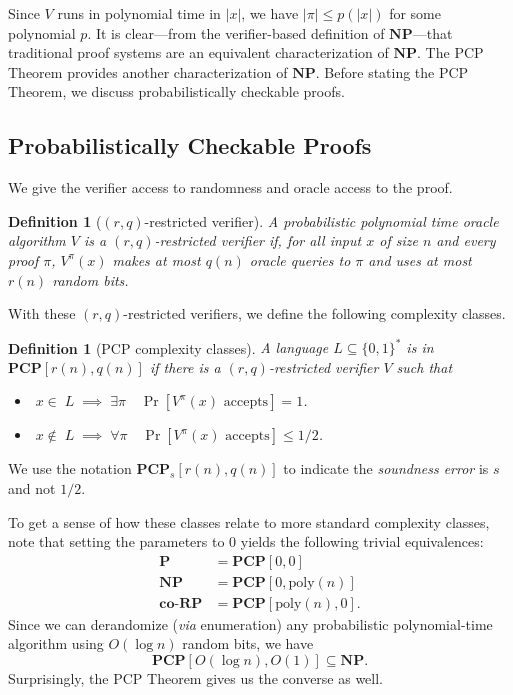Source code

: \documentclass{article}
\newtheorem{definition}[theorem]{Definition}
\newcommand{\poly}{{\mathrm{poly}}}
\newcommand{\bits}{\{0,1\}}
\newcommand{\class}[1]{\mathbf{#1}}
\newcommand{\coclass}[1]{\mathbf{co\mbox{-}#1}} %
\newcommand{\NP}{\class{NP}}
\newcommand{\PCP}{\class{PCP}}
\newcommand{\coRP}{\coclass{RP}}
\renewcommand{\P}{\class{P}}
\begin{document}
Since $V$ runs in polynomial time in $|x|$, we have
$|\pi| \le p(|x|)$ for some polynomial $p$.
It is clear---from the verifier-based definition of $\NP$---that traditional proof
systems are an equivalent characterization of $\NP$.
The PCP Theorem provides another characterization of $\NP$.
Before stating the PCP Theorem, we discuss probabilistically checkable proofs.

%
%
%
%
%
%


\subsection{Probabilistically Checkable Proofs}

We give the verifier access to randomness and oracle access to the proof.

\begin{definition}[$(r, q)$-restricted verifier]
A probabilistic polynomial time oracle algorithm $V$ is a \emph{$(r, q)$-restricted verifier} if,
for all input $x$ of size $n$ and every proof $\pi$, $V^\pi(x)$ makes at most $q(n)$ oracle queries
to $\pi$ and uses at most $r(n)$ random bits.
\end{definition}

With these $(r, q)$-restricted verifiers, we define the following complexity classes.

\begin{definition}[PCP complexity classes]
A language $L\subseteq\bits^*$ is in $\PCP[r(n), q(n)]$ if there is a
$(r, q)$-restricted verifier $V$ such that
\begin{itemize}[leftmargin=10em]
\item[\textbf{(Completeness)}] $\;x \in\; L \;\implies\; \exists \pi \quad \Pr[V^\pi(x) \text{ accepts}] = 1$.
\item[\textbf{(Soundness)}] $\;x \notin\; L \;\implies\; \forall \pi \quad \Pr[V^\pi(x) \text{ accepts}] \le 1/2$.
\end{itemize}
\end{definition}
We use the notation $\PCP_s[r(n), q(n)]$ to indicate the \emph{soundness error} is $s$ and not $1/2$.

To get a sense of how these classes relate to more standard complexity classes,
note that setting the parameters to $0$ yields the following trivial equivalences:
\begin{align*}
\P &= \PCP[0, 0] \\
\NP &= \PCP[0, \poly(n)] \\
\coRP &= \PCP[\poly(n), 0].
\end{align*}
Since we can derandomize (\emph{via} enumeration) any probabilistic polynomial-time algorithm
using $O(\log n)$ random bits, we have
$$
\PCP[O(\log n), O(1)] \subseteq \NP.
$$
Surprisingly, the PCP Theorem gives us the converse as well.
\end{document}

++++++++++

▸ **Work to complete**: Only lines containing the word "coRP" should be copied from the material above.

▸ **Finished exercise**:
\newcommand{\coRP}{\coclass{RP}}
\coRP &= \PCP[\poly(n), 0].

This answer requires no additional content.